## What is expected
Take the entries below and print, exactly, the stretch from the line containing "and SaaS Account." through the line containing "1. Triage the", both included.

## Extracted data
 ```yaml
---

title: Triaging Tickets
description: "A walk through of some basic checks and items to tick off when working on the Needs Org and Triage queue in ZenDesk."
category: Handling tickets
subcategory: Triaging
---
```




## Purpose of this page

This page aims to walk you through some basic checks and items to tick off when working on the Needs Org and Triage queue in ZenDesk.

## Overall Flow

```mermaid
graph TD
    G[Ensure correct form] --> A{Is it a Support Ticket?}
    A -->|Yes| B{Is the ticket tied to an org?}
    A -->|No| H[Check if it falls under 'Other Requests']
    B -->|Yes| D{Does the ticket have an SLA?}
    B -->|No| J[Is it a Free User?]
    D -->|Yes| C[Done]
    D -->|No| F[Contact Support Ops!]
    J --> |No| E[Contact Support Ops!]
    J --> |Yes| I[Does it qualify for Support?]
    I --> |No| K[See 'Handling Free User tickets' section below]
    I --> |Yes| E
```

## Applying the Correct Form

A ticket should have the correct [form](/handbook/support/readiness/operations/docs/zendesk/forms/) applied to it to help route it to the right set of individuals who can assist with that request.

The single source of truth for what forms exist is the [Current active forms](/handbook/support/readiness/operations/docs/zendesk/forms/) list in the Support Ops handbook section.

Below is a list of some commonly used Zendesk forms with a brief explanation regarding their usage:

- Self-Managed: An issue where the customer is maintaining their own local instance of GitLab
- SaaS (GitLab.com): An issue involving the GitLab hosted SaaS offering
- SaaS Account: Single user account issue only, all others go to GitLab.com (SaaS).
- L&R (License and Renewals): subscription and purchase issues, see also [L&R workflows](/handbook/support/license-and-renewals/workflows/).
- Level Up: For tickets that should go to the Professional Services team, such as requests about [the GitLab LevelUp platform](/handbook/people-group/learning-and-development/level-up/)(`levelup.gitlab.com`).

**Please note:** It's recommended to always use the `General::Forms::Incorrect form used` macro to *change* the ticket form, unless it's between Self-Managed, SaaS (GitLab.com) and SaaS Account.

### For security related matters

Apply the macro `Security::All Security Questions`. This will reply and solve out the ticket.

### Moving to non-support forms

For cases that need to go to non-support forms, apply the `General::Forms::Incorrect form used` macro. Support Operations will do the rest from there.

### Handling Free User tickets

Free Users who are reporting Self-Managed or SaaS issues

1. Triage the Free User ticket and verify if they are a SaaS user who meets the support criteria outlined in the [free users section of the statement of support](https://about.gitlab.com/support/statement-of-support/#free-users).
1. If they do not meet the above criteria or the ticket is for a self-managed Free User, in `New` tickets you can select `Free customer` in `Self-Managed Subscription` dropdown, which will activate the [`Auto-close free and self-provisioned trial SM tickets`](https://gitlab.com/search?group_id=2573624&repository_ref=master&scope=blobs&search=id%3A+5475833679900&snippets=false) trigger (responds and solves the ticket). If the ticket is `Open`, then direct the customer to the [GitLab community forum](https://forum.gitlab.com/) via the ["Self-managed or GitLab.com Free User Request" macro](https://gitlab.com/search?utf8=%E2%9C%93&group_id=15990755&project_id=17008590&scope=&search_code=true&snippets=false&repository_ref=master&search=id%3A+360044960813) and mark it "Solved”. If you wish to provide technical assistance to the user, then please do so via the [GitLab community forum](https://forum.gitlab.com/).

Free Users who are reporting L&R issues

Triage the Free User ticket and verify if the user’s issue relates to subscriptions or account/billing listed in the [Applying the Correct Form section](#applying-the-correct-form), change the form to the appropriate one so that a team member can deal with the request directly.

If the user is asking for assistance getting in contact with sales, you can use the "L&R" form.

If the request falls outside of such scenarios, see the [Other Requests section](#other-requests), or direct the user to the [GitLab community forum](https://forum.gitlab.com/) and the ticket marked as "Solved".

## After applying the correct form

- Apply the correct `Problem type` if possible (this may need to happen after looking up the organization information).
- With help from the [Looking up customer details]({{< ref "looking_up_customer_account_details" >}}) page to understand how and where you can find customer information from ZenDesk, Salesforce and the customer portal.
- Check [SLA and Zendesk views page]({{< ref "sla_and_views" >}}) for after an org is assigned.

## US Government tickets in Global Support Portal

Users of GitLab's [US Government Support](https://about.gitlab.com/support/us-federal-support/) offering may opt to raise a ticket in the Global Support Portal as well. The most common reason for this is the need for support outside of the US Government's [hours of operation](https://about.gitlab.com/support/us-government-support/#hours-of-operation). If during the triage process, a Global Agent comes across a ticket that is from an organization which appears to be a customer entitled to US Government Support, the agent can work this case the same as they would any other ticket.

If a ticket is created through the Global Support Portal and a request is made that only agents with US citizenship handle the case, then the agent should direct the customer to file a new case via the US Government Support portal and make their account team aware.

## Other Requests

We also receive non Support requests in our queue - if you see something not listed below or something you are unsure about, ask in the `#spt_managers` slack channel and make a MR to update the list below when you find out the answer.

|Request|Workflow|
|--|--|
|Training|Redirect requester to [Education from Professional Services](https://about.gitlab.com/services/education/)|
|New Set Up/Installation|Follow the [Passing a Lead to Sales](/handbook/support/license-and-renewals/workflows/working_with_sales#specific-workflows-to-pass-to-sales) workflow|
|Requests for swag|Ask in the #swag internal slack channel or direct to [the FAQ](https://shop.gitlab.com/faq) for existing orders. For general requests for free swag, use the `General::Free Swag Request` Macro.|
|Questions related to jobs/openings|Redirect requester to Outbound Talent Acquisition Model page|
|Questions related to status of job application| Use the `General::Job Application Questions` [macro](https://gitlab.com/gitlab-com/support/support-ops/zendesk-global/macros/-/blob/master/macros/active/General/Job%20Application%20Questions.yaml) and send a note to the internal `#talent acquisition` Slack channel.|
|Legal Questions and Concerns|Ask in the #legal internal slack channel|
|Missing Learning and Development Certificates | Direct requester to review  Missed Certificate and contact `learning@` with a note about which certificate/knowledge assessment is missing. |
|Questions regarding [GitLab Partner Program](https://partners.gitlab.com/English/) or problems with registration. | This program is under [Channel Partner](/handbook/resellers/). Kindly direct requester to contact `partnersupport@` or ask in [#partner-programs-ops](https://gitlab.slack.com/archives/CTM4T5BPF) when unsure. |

## Task response
**Please note:** It's recommended to always use the `General::Forms::Incorrect form used` macro to *change* the ticket form, unless it's between Self-Managed, SaaS (GitLab.com) and SaaS Account.

### For security related matters

Apply the macro `Security::All Security Questions`. This will reply and solve out the ticket.

### Moving to non-support forms

For cases that need to go to non-support forms, apply the `General::Forms::Incorrect form used` macro. Support Operations will do the rest from there.

### Handling Free User tickets

Free Users who are reporting Self-Managed or SaaS issues

1. Triage the Free User ticket and verify if they are a SaaS user who meets the support criteria outlined in the [free users section of the statement of support](https://about.gitlab.com/support/statement-of-support/#free-users).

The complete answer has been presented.